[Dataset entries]

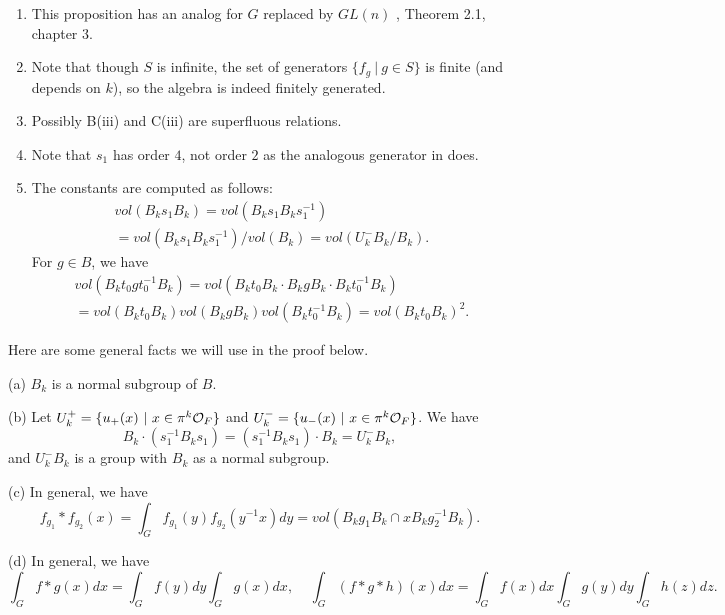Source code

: \begin{remark} 

{\it 
\begin{enumerate}

\item
This proposition has an analog for $G$ replaced by 
$GL(n)$ \cite{H}, Theorem 2.1, chapter 3. 

\item
Note that though $S$ is infinite, the set of
generators $\{f_g\ |\ g\in S\}$ is finite (and depends on
$k$), so the algebra is indeed finitely generated.

\item
 Possibly B(iii) and C(iii) are superfluous relations. 

\item
 Note that $s_1$ has order $4$, not order $2$ as the analogous
generator in \cite{H} does.

\item
 The constants are computed as follows:
\[
\begin{array}{c}
vol(B_k s_1 B_k)=
vol(B_k s_1 B_ks_1^{-1})\\
=vol(B_k s_1 B_ks_1^{-1})/vol(B_k)
=vol(U_k^- B_k/B_k).
\end{array}
\]
For $g\in B$, we have
\[
\begin{array}{c}
vol(B_k t_0gt_0^{-1}B_k)
=vol(B_k t_0B_k\cdot B_kgB_k\cdot B_kt_0^{-1}B_k)\\
=vol(B_k t_0B_k)vol(B_kgB_k)vol(B_kt_0^{-1}B_k)
=vol(B_k t_0B_k)^2.
\end{array}
\]
\end{enumerate}
} 
\end{remark}

Here are some general facts we will use in the proof below.

\begin{lemma} (a) $B_k$ is a normal subgroup of $B$.

(b) Let $U^+_k=\{u_+(x)\ |\ x\in \pi^k{\cal O}_F\}$
and $U^-_k=\{u_-(x)\ |\ x\in \pi^k{\cal O}_F\}$.
We have
\[
B_k\cdot (s_1^{-1}B_ks_1)
=(s_1^{-1}B_ks_1)\cdot B_k=U^-_kB_k,
\]
and $U^-_kB_k$ is a group with $B_k$ as a normal subgroup.

(c) In general, we have
\[
f_{g_1}*f_{g_2}(x)=\int_G f_{g_1}(y)f_{g_2}(y^{-1}x)dy
=vol(B_kg_1B_k\cap xB_kg_2^{-1}B_k).
\]

(d) In general, we have
\[
\int_G f*g(x)dx=\int_G f(y)dy
\int_G g(x)dx,\ \ \ \ \ 
\int_G (f*g*h)(x)dx=\int_G f(x)dx
\int_G g(y)dy\int_G h(z)dz.
\]
\label{lemma:9}
\end{lemma}

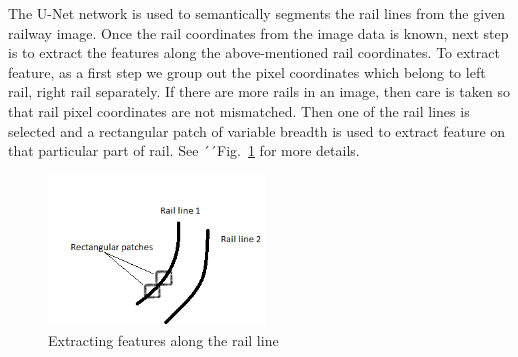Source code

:\documentclass[conference]{IEEEtran}
\begin{document}
The U-Net network is used to semantically segments the rail lines from the given railway image. Once the rail coordinates from the image data is known, next step is to extract the features along the above-mentioned rail coordinates. To extract feature, as a first step we group out the pixel coordinates which belong to left rail, right rail separately. If there are more rails in an image, then care is taken so that rail pixel coordinates are not mismatched. Then one of the rail lines is selected and a rectangular patch of variable breadth is used to extract feature on that particular part of rail. See ´´Fig.~\ref{Rail_line} for more details. 
\begin{figure}[htbp]
\centerline{\includegraphics[height=4cm]{Rail_line_illustration.png}}
\caption{Extracting features along the rail line}
\label{Rail_line}
\end{figure} 
\end{document}
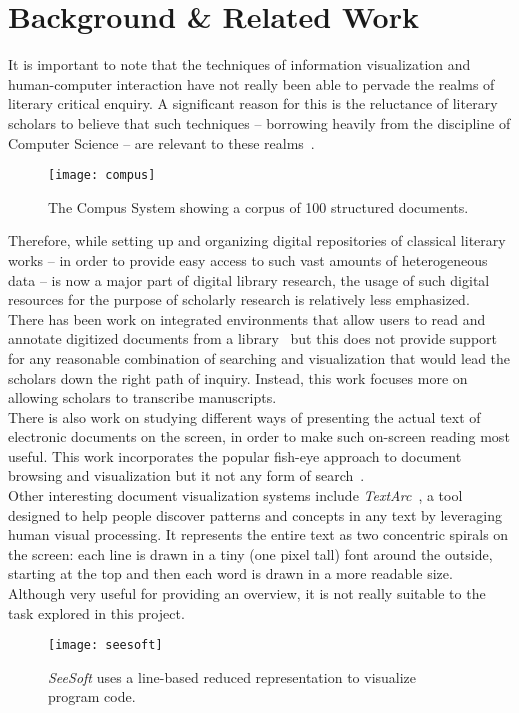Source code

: \documentclass[10pt, twocolumn]{article}
\begin{document}
\section{Background \& Related Work}\label{sec:bgnd}
It is important to note that the techniques of information visualization and human-computer interaction have not really been able to pervade the realms of literary critical enquiry. A significant reason for this is the reluctance of literary scholars to  believe that such techniques -- borrowing heavily from the discipline of Computer Science -- are relevant to these realms~\cite{martha}.  \\
\begin{figure}
\begin{center}
\texttt{[image: compus]} 
\end{center}
\caption{The Compus System showing a corpus of 100 structured documents.} \label{fig:compus}
\end{figure}

Therefore, while setting up and organizing digital repositories of classical literary works -- in order to provide easy access to such vast amounts of heterogeneous data -- is now a major part of digital library research, the usage of such digital resources for the purpose of scholarly research is relatively less emphasized. \\

There has been work on integrated environments that allow users to read and annotate digitized documents from a library~\cite{integrallib} but this does not provide support for any reasonable combination of searching and visualization that would lead the scholars down the right path of inquiry. Instead, this work focuses more on allowing scholars to transcribe manuscripts. \\

There is also work on studying different ways of presenting the actual text of electronic documents on the screen, in order to make such on-screen reading most useful. This work incorporates the popular fish-eye approach to document browsing and visualization but it not any form of search~\cite{readingpatterns}. \\

Other interesting document visualization systems include \textit{TextArc}~\cite{textarc}, a tool designed to help people discover patterns and concepts in any text by leveraging human visual processing. It represents the entire text as two concentric spirals on the screen: each line is drawn in a tiny (one pixel tall) font around the outside, starting at the top and then each word is drawn in a more readable size. Although very useful for providing an overview, it is not really suitable to the task explored in this project. \\
\begin{figure}
\begin{center}
\texttt{[image: seesoft]} 
\end{center}
\caption{\textit{SeeSoft} uses a line-based reduced representation to visualize program code.} \label{fig:seesoft}
\end{figure}
\end{document}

▶ ABOUT THIS TASK
The answer is every line in the data where the word "really" appears.

▶ OUTPUT BELOW
It is important to note that the techniques of information visualization and human-computer interaction have not really been able to pervade the realms of literary critical enquiry. A significant reason for this is the reluctance of literary scholars to  believe that such techniques -- borrowing heavily from the discipline of Computer Science -- are relevant to these realms~\cite{martha}.  \\
Other interesting document visualization systems include \textit{TextArc}~\cite{textarc}, a tool designed to help people discover patterns and concepts in any text by leveraging human visual processing. It represents the entire text as two concentric spirals on the screen: each line is drawn in a tiny (one pixel tall) font around the outside, starting at the top and then each word is drawn in a more readable size. Although very useful for providing an overview, it is not really suitable to the task explored in this project. \\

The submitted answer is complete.